11. The interactive augmented reality system according to claim 1, wherein:

the matching unit uses depth information of an acquired image or context information of the acquired image when matching the virtual contents.

12. A method of implementing an interaction in augmented reality comprising:

(a) acquiring input information for an interaction between real environment and virtual contents in consideration of a planned story;

(b) determining the virtual contents according to the acquired input information; and

(c) matching the real environment and the virtual contents by using an augmented position of the virtual contents acquired in advance.

13. The method of implementing an interaction in augmented reality according to claim 12, further comprising:

(b1) authoring the virtual contents on the basis of GUI (graphical user interface) between the (b) and the (c).

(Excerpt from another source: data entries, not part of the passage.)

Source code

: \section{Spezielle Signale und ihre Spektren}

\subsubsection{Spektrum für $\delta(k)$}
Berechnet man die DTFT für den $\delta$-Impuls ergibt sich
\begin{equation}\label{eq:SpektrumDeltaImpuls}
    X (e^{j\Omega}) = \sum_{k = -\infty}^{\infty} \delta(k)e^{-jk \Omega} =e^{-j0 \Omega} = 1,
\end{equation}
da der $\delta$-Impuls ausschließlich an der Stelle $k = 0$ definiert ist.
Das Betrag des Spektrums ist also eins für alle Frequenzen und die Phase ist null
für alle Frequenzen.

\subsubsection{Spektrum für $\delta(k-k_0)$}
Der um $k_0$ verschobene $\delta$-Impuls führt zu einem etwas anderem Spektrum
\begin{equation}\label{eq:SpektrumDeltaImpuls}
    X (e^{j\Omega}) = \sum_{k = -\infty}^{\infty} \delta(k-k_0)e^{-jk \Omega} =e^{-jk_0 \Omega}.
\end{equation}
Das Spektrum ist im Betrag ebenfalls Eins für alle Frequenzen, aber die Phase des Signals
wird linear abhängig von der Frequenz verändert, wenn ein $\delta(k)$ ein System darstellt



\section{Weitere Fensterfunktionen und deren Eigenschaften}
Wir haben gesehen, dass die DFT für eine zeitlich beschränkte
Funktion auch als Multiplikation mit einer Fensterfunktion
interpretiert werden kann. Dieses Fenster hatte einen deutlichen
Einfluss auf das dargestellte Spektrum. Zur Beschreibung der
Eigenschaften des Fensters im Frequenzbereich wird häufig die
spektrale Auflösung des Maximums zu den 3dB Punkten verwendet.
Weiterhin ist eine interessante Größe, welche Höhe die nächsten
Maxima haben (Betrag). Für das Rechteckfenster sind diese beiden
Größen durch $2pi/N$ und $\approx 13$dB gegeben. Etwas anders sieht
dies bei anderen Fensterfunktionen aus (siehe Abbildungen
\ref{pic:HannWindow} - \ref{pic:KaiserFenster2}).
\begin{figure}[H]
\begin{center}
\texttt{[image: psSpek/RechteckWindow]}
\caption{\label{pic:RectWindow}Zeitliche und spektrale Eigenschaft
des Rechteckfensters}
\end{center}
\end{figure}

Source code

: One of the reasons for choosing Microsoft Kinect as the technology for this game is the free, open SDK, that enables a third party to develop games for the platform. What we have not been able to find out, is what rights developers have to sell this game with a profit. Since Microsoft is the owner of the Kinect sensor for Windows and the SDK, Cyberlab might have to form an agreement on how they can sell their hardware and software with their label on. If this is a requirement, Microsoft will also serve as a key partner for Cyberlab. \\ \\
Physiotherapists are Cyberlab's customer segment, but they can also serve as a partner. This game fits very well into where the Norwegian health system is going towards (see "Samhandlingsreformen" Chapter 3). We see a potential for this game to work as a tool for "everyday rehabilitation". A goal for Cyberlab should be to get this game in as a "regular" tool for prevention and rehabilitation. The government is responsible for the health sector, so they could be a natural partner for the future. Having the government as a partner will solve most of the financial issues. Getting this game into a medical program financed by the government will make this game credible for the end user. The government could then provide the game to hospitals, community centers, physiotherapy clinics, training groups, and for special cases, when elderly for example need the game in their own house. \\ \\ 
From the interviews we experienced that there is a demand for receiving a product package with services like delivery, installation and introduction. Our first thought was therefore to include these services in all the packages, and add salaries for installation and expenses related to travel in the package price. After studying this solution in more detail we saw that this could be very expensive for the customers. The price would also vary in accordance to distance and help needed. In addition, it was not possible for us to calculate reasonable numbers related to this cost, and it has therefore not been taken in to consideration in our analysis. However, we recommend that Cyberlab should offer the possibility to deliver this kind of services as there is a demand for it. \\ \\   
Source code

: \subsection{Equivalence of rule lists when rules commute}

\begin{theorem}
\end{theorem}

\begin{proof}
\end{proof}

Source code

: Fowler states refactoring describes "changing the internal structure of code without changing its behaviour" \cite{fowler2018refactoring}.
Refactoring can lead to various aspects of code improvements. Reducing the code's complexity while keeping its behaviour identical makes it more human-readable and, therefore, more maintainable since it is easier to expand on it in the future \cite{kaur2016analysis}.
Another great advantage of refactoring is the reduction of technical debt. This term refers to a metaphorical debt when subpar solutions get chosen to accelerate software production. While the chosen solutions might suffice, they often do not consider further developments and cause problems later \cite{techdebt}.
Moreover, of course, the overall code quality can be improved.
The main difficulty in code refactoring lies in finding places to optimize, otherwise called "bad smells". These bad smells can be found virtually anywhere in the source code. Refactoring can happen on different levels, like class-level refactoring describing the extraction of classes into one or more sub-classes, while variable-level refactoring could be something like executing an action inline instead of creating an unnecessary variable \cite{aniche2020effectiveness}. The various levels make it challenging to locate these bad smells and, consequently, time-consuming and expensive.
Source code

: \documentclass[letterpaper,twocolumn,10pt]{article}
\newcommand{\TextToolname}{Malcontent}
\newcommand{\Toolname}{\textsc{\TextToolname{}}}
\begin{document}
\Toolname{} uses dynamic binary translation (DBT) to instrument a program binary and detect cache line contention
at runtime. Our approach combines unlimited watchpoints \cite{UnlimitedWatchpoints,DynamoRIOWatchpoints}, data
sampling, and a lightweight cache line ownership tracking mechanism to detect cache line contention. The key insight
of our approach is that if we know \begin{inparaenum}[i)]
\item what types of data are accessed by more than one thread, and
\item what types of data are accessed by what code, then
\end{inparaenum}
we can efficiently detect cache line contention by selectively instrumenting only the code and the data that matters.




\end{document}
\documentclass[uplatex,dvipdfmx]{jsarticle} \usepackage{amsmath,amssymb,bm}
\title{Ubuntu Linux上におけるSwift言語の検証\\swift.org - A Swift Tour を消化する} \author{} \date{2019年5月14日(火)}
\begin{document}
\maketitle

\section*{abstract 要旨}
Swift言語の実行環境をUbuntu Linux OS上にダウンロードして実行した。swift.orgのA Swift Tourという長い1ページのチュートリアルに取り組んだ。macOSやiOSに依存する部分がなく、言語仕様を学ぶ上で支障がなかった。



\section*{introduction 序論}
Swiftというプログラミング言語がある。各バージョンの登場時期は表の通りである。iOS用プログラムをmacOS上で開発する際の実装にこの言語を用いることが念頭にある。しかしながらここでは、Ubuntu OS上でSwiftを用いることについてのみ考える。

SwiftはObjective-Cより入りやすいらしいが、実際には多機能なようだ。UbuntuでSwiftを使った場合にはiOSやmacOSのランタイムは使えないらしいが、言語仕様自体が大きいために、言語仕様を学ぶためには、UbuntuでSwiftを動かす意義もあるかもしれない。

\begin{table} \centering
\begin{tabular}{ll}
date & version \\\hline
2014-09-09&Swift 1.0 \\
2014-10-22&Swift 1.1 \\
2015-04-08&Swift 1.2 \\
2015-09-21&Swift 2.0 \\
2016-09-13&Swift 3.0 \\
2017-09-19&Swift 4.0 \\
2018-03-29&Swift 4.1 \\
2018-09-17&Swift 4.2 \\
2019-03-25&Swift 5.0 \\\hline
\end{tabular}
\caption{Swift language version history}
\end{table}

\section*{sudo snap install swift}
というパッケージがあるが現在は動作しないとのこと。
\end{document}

14. The method of implementing an interaction in augmented reality according to claim 13, wherein:

the (b1) aligns the virtual contents to be proportion to the sizes of objects in the real environment when authoring the virtual contents

15. The method of implementing an interaction in augmented reality according to claim 14, wherein:

the aligning of the virtual contents in the (b1) includes

(b11) setting the augmented position,

(b12) loading the virtual contents to the set augmented position,

(b13) determining a scale of the loaded virtual contents, and

(b14) determining the pose of the virtual contents on which the scale setting has been performed.

16. The method of implementing an interaction in augmented reality according to claim 12, further comprising:

(b1) computing the augmented position on the basis of features in an acquired image between the (b) and the (c).

17. The method of implementing an interaction in augmented reality according to claim 16, wherein:

the (b1) includes

(b11) comparing a restored image regarding the real environment and the acquired image and performing feature matching through the comparison, and

(b12) a second feature matching unit comparing the previous image of the acquired image and the acquired image and performing feature matching through the comparison, and

computes the augmented position.

18. The method of implementing an interaction in augmented reality according to claim 17, wherein:

the (b11) includes

(b11a) primarily recognizing at least one object having a scale equal to or greater than a reference value in the acquired image and secondarily recognizing at least one object a scale less than the reference value in the acquired image,

(b11b) adding the number of objects primarily recognized to the number of objects secondarily recognized and comparing the number of recognized objects with a predetermined limit value,

(b11c) making the object recognizing unit recognize objects in the acquired image one more time if the number of recognized objects is greater than the limit value, and computing poses of the recognized objects by using the restored image if the number of recognized objects is not greater than the limit value, and

(b11d) acquiring information on objects corresponding to inliers among the objects on which the pose computation has been performed according to a coordinate system generating algorithm based on RANSAC (random sample consensus).

19. The method of implementing an interaction in augmented reality according to claim 17, wherein:

the (b12) includes

(b12a) determining whether an object acquired in advance is in the acquired image,

(b12b) performing feature matching on the basis of an SIFT (scale invariant feature transform) algorithm if an object acquired in advanced is in the acquired image, and making the image acquiring device for acquiring images acquire an image again if any object acquired in advance is not in the acquired image,

(b12c) comparing the number of matched features with a reference value,

(b12d) computing a pose of the image acquiring device by using the previous image if the number of matched features is equal to or greater than the reference value, and making the image acquiring device acquire an image again if the number of matched features is less than the reference value, and

(b12e) acquiring information on objects corresponding to inliers in the acquired image by the image acquiring device on which the pose computation has been performed.